Development of Biologically-based Integrated Pest Management Systems for Production of Tomatoes in the Field

Roberto Pereira & Bonnie Ownley

Interpretative Summary

A field experiment was conducted to compare the effectiveness of microbial control agents and chemical pesticides when used on field tomatoes. Treatments included all combinations of chemical, biological or no control of either diseases or insect pests. Irrigation problems prevented uniform development of the crop in the field, and caused one experimental block to have significantly lower yield than others. Low yields may have masked differences among treatments, among which no significant differences were observed in yields. Treatments receiving biological and chemical control of diseases were not significantly different for southern blight, but were different for early blight incidence.

 

Introduction

Commercial and experimental biological control agents are available for use against several insect pests and pathogens of tomatoes. However, their commercial use suffers from a lack of understanding about their efficiency, and the possibility of their integration with other forms of insect and disease control. A field experiment was conducted: a) to evaluate the effects of microbial agents for control of insect pests and plant pathogens and insect pests in tomato production in East Tennessee; b) to compare the effectiveness of these microbial control agents with other strategies (traditional pesticides); and c) to compare the effects of disease and pest control strategies on yield of field tomatoes.

 

Materials and Methods

Tomato seedlings (cv. Mountain Pride) were produced in the greenhouse from three types of seeds: a) seeds with no treatment (Control); b) seeds coated with Beauveria bassiana conidia in a 2% methyl cellulose suspension (Biological); or c) seeds commercially treated with the chemical fungicide Thiran (Chemical). Seedlings were transplanted to the field on May 8, 2000. Drip irrigation was applied, and management practices followed established standard procedures, except insect and disease control practices, which were done according to treatments as described on Table 1.

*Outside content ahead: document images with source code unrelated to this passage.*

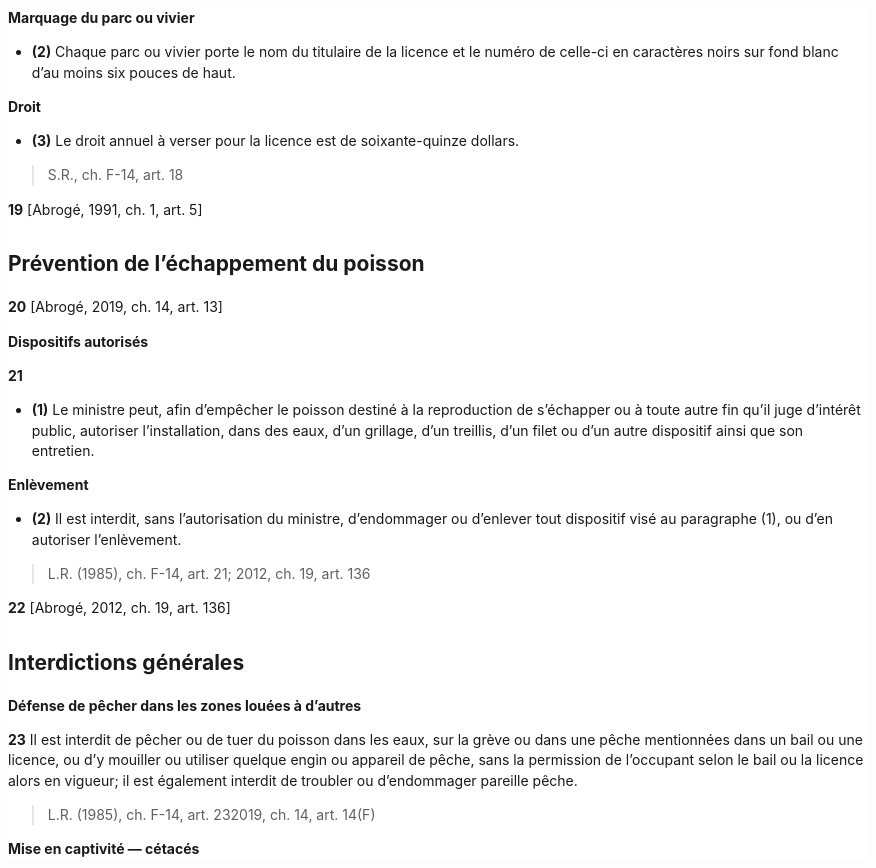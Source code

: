 **Marquage du parc ou vivier**

- **(2)** Chaque parc ou vivier porte le nom du titulaire de la licence et le numéro de celle-ci en caractères noirs sur fond blanc d’au moins six pouces de haut.

**Droit**

- **(3)** Le droit annuel à verser pour la licence est de soixante-quinze dollars.
> S.R., ch. F-14, art. 18




**19** [Abrogé, 1991, ch. 1, art. 5]




## Prévention de l’échappement du poisson


**20** [Abrogé, 2019, ch. 14, art. 13]




**Dispositifs autorisés**

**21** 

- **(1)** Le ministre peut, afin d’empêcher le poisson destiné à la reproduction de s’échapper ou à toute autre fin qu’il juge d’intérêt public, autoriser l’installation, dans des eaux, d’un grillage, d’un treillis, d’un filet ou d’un autre dispositif ainsi que son entretien.

**Enlèvement**

- **(2)** Il est interdit, sans l’autorisation du ministre, d’endommager ou d’enlever tout dispositif visé au paragraphe (1), ou d’en autoriser l’enlèvement.
> L.R. (1985), ch. F-14, art. 21; 2012, ch. 19, art. 136




**22** [Abrogé, 2012, ch. 19, art. 136]




## Interdictions générales



**Défense de pêcher dans les zones louées à d’autres**

**23** Il est interdit de pêcher ou de tuer du poisson dans les eaux, sur la grève ou dans une pêche mentionnées dans un bail ou une licence, ou d’y mouiller ou utiliser quelque engin ou appareil de pêche, sans la permission de l’occupant selon le bail ou la licence alors en vigueur; il est également interdit de troubler ou d’endommager pareille pêche.
> L.R. (1985), ch. F-14, art. 232019, ch. 14, art. 14(F)





**Mise en captivité — cétacés**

Each experimental plot consisted of three rows of seven tomato plants (21 plants per treatment plot). Rows within plots were separated by 6 ft and plants within a row were separated by 18 in. Four blocks (replicates) of treatment plots were planted; each block consisted of 3 rows of plants separated from the adjacent blocks by 10 ft. Plots within a block were separated by 5 ft. Treatments were arranged in a randomized complete block design. Only the seven plants in the central row in each plot were used for disease incidence evaluations and yield data. Other plants served as borders and allowed observation and collection of insects and plants parts without disturbance of the central plants.

 

During the growing season, scouting for insects was done at weekly intervals to determine the need for insect control measures. At the same time, plants were inspected for possible signs of disease incidence to determine the need for disease control. Assessments of disease incidence/severity were done by counting plants with disease symptoms (for southern blight caused by Sclerotium rolfsii), or estimating percent leaf area with disease (for early blight caused by Alternaria solani).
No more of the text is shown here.